Kırk yıldır NATO’nun ikinci büyük ordusuna karşı savaşan ve varlığını sürekli büyüterek devam ettiren Kürt Özgürlük Hareketinin kendini kimseye ispat etmeye ihtiyacı yok.
Bütün tekniğine rağmen iki ayda bir arpa boyu yol alan Türk Devleti ve çetelerine karşı mücadele eden Kürtler bu savaşı Efrîn içlerine çekip devam ettirebilirlerdi; ama o zaman Kürt Hareketi Önderliğinin belirlediği “Kürt Sorununu, Ermeni sorununa benzetmeme!” çizgisinden uzaklaşmış olurdu.
Efrîn Kürtlerin tarihinde İmralı’dan sonra ikinci kez aklın çok yalın bir biçimde devreye girmesidir. Bu yönüyle Efrîn Kürtlerin özgürlük mücadelesinde yeni bir dönemin de başlangıcı olmuştur.

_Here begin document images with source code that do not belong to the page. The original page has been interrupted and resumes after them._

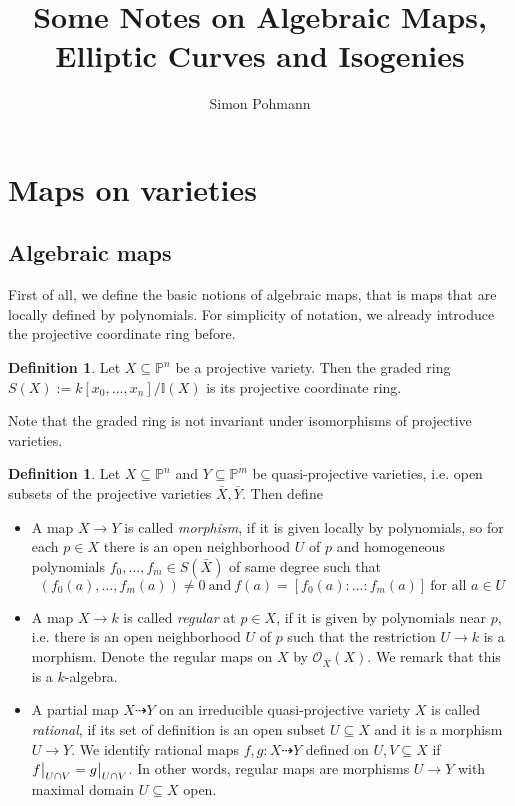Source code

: \documentclass{scrartcl}
\title{Some Notes on Algebraic Maps, Elliptic Curves and Isogenies}
\author{Simon Pohmann}
\newcommand{\I}{\mathbb{I}}
\newcommand{\Proj}{\mathbb{P}}
\newcommand\restr[2]{{
    \left.\kern-\nulldelimiterspace
    #1
    \vphantom{\big|}
    \right|_{#2}
}}
\theoremstyle{definition}
\newtheorem{definition}[prop]{Definition}
\begin{document}
\maketitle

\tableofcontents

\section{Maps on varieties}

\subsection{Algebraic maps}
First of all, we define the basic notions of algebraic maps, that is maps that are locally defined by polynomials.
For simplicity of notation, we already introduce the projective coordinate ring before.
\begin{definition}
    Let $X \subseteq \Proj^n$ be a projective variety. 
    Then the graded ring $S(X) := k[x_0, ..., x_n] / \I(X)$ is its projective coordinate ring.
\end{definition}
Note that the graded ring is not invariant under isomorphisms of projective varieties.
\begin{definition}
    Let $X \subseteq \Proj^n$ and $Y \subseteq \Proj^m$ be quasi-projective varieties, i.e. open subsets of the projective varieties $\bar{X}, \bar{Y}$.
    Then define
    \begin{itemize}
        \item A map $X \to Y$ is called \emph{morphism}, if it is given locally by polynomials, so for each $p \in X$ there is an open neighborhood $U$ of $p$ and homogeneous polynomials $f_0, ..., f_m \in S(\bar{X})$ of same degree such that
        \begin{equation*}
            (f_0(a), ..., f_m(a)) \neq 0 \ \text{and} \ f(a) = [f_0(a) : ... : f_m(a)] \ \text{for all $a \in U$}
        \end{equation*}
        \item A map $X \to k$ is called \emph{regular} at $p \in X$, if it is given by polynomials near $p$, i.e. there is an open neighborhood $U$ of $p$ such that the restriction $U \to k$ is a morphism.
        Denote the regular maps on $X$ by $\mathcal{O}_{\bar{X}}(X)$.
        We remark that this is a $k$-algebra.
        \item A partial map $X \dashrightarrow Y$ on an irreducible quasi-projective variety $X$ is called \emph{rational}, if its set of definition is an open subset $U \subseteq X$ and it is a morphism $U \to Y$.
        We identify rational maps $f, g: X \dashrightarrow Y$ defined on $U, V \subseteq X$ if $\restr{f}{U \cap V} = \restr{g}{U \cap V}$.
        In other words, regular maps are morphisms $U \to Y$ with maximal domain $U \subseteq X$ open.
    \end{itemize}
\end{definition}
\end{document}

Efrîn saldırısından sonra Türk Devleti ve Kürt halkı arasındaki ilişkiler daha dolaysız bir hale geldi. Artık sözde varolduğu öne sürülen “din kardeşliği” de dahil hiç bir bağ Türk devleti ve Kürtler arasında yeniden güven tazelemeye yetmez!

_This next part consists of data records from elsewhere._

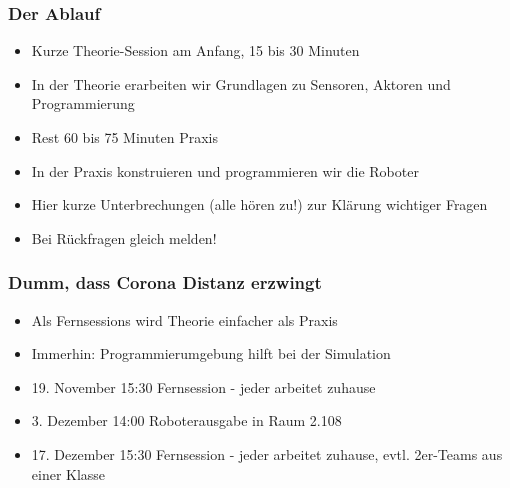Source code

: \documentclass{beamer}
\begin{document}
\begin{frame}
\frametitle{Der Ablauf}
\begin{itemize}
\item Kurze Theorie-Session am Anfang, 15 bis 30 Minuten
\item In der Theorie erarbeiten wir Grundlagen zu Sensoren, Aktoren und Programmierung
\item Rest 60 bis 75 Minuten Praxis 
\item In der Praxis konstruieren und programmieren wir die Roboter
\item Hier kurze Unterbrechungen (alle hören zu!) zur Klärung wichtiger Fragen
\item Bei Rückfragen gleich melden!
\end{itemize}

\end{frame}

\begin{frame}
\frametitle{Dumm, dass Corona Distanz erzwingt}
\begin{itemize}
\item Als Fernsessions wird Theorie einfacher als Praxis
\item Immerhin: Programmierumgebung hilft bei der Simulation
\item 19. November 15:30 Fernsession - jeder arbeitet zuhause
\item 3. Dezember 14:00 Roboterausgabe in Raum 2.108
\item 17. Dezember 15:30 Fernsession - jeder arbeitet zuhause, evtl. 2er-Teams aus einer Klasse
\end{itemize}



\end{frame}

\end{document}
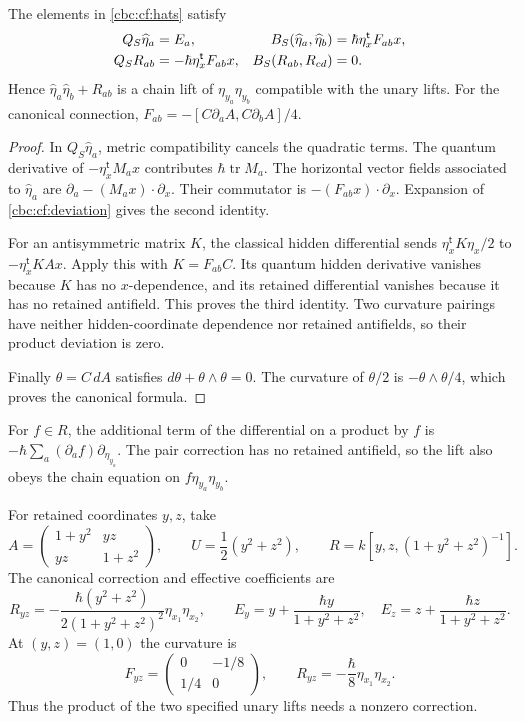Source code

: \begin{lemma}\label{cbc:cf:pair}
The elements in \eqref{cbc:cf:hats} satisfy
\begin{align}
 Q_S\widehat\eta_a&=E_a,&
 B_S(\widehat\eta_a,\widehat\eta_b)
       &=\hbar\eta_x^{\mathsf t}F_{ab}x,\notag\\
 Q_SR_{ab}&=-\hbar\eta_x^{\mathsf t}F_{ab}x,&
 B_S(R_{ab},R_{cd})&=0.
 \label{cbc:cf:pair-identities}
\end{align}
Hence $\widehat\eta_a\widehat\eta_b+R_{ab}$ is a chain
lift of $\eta_{y_a}\eta_{y_b}$ compatible with the unary
lifts. For the canonical connection,
$F_{ab}=-[C\partial_aA,C\partial_bA]/4$.
\end{lemma}
\begin{proof}
In $Q_S\widehat\eta_a$, metric compatibility cancels the
quadratic terms. The quantum derivative of
$-\eta_x^{\mathsf t}M_ax$ contributes
$\hbar\operatorname{tr}M_a$. The horizontal vector fields
associated to $\widehat\eta_a$ are
$\partial_a-(M_ax)\cdot\partial_x$. Their commutator is
$-(F_{ab}x)\cdot\partial_x$. Expansion of
\eqref{cbc:cf:deviation} gives the second identity.

For an antisymmetric matrix $K$, the classical hidden
differential sends $\eta_x^{\mathsf t}K\eta_x/2$ to
$-\eta_x^{\mathsf t}KAx$. Apply this with $K=F_{ab}C$.
Its quantum hidden derivative vanishes because $K$ has no
$x$-dependence, and its retained differential vanishes because
it has no retained antifield. This proves the third identity.
Two curvature pairings have neither hidden-coordinate dependence
nor retained antifields, so their product deviation is zero.

Finally $\theta=C\,dA$ satisfies
$d\theta+\theta\wedge\theta=0$.
The curvature of $\theta/2$ is $-\theta\wedge\theta/4$,
which proves the canonical formula.
\end{proof}

For $f\in R$, the additional term of the differential on a
product by $f$ is
$-\hbar\sum_a(\partial_af)\partial_{\eta_{y_a}}$.
The pair correction has no retained antifield, so the lift
also obeys the chain equation on $f\eta_{y_a}\eta_{y_b}$.

\begin{example}\label{cbc:cf:curved-example}
For retained coordinates $y,z$, take
\[
 A=\begin{pmatrix}1+y^2&yz\\yz&1+z^2\end{pmatrix},
 \qquad U=\frac12(y^2+z^2),\qquad
 R=k[y,z,(1+y^2+z^2)^{-1}].
\]
The canonical correction and effective coefficients are
\[
 R_{yz}=-\frac{\hbar(y^2+z^2)}
                   {2(1+y^2+z^2)^2}\eta_{x_1}\eta_{x_2},
 \qquad
 E_y=y+\frac{\hbar y}{1+y^2+z^2},\quad
 E_z=z+\frac{\hbar z}{1+y^2+z^2}.
\]
At $(y,z)=(1,0)$ the curvature is
\[
 F_{yz}=\begin{pmatrix}0&-1/8\\1/4&0\end{pmatrix},
 \qquad R_{yz}=-\frac{\hbar}{8}\eta_{x_1}\eta_{x_2}.
\]
Thus the product of the two specified unary lifts needs a
nonzero correction.
\end{example}

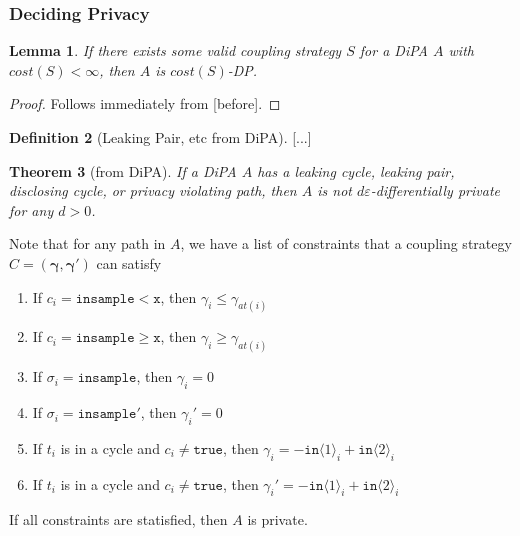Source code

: \documentclass[12pt]{article}
\newcommand{\gguard}[1][x]{\texttt{insample}\geq #1}
\newcommand{\lguard}[1][x]{\texttt{insample} < #1}
\newcommand{\brangle}[1]{\langle #1 \rangle}
\newtheorem{thm}{Theorem}[section]
\newtheorem{lemma}[thm]{Lemma}
\theoremstyle{definition}
\newtheorem{defn}[thm]{Definition}
\begin{document}
\subsubsection{Deciding Privacy}


\begin{lemma}
    If there exists some valid coupling strategy $S$ for a DiPA $A$ with $cost(S)<\infty$, then $A$ is $cost(S)$-DP.
\end{lemma}
\begin{proof}
    Follows immediately from [before].
\end{proof}

\begin{defn}[Leaking Pair, etc from DiPA]
    [...]
\end{defn}

\begin{thm}[from DiPA]\label{DiPACounterexamplesThm}
    If a DiPA $A$ has a leaking cycle, leaking pair, disclosing cycle, or privacy violating path, then $A$ is not $d\varepsilon$-differentially private for any $d>0$. 
\end{thm}

Note that for any path in $A$, we have a list of constraints that a coupling strategy $C=(\mathbf{\gamma}, \mathbf{\gamma}')$ can satisfy\begin{enumerate}
    \item If $c_i = \lguard[\texttt{x}]$, then $\gamma_i\leq\gamma_{at(i)}$
    \item If $c_i = \gguard[\texttt{x}]$, then $\gamma_i\geq\gamma_{at(i)}$
    \item If $\sigma_i = \texttt{insample}$, then $\gamma_i=0$
    \item If $\sigma_i = \texttt{insample}'$, then $\gamma_i'=0$
    \item If $t_i$ is in a cycle and $c_i\neq \texttt{true}$, then $\gamma_i = -\texttt{in}\brangle{1}_i+\texttt{in}\brangle{2}_i$
    \item If $t_i$ is in a cycle and $c_i\neq \texttt{true}$, then $\gamma_i' = -\texttt{in}\brangle{1}_i+\texttt{in}\brangle{2}_i$
\end{enumerate}


If all constraints are statisfied, then $A$ is private. 
\end{document}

Türk devleti ve arkasındaki çeteler Kürtlerin devlet olmasını engellemek için Efrîn’e saldırırken aslında Kürtlere devlet olmaktan başka bir seçenek bırakmadılar.
Bu durumda insanlar haklı olarak soruyorlar, “Efrîn’de Kürtlerin bir parça toprağına; özgürlüğüne tahammül edemeyen Türk Devleti içerde Kürt sorununu nasıl eşit yurttaşlık temelinde çözecek?”
Ayırca onlar bir yerden sonra çözmek isteseler bile Kürtler buna gönüllü olacaklar mı? Bu tek taraflı bir şey değil ki; Kürtler artık Ortadoğu’da kimse için “elde bir!” değil. Türk Devleti için artık hiç değil!
Bakmayın siz; Amed’in, Dersim’in, Wan’ın daha nice Kürt kentinin sessizliğine; Türk devletinin Efrîn işgali içerde öyle bir öfke biriktirdi ki; bir süre sonra bu öfke kaçınılmaz olarak bütün Kürdistan’da muazzam bir patlamaya neden olacak; arkasından gelecek dev tsunami dalgaları da cabası…
Yani aslında her şey daha yeni başlıyor!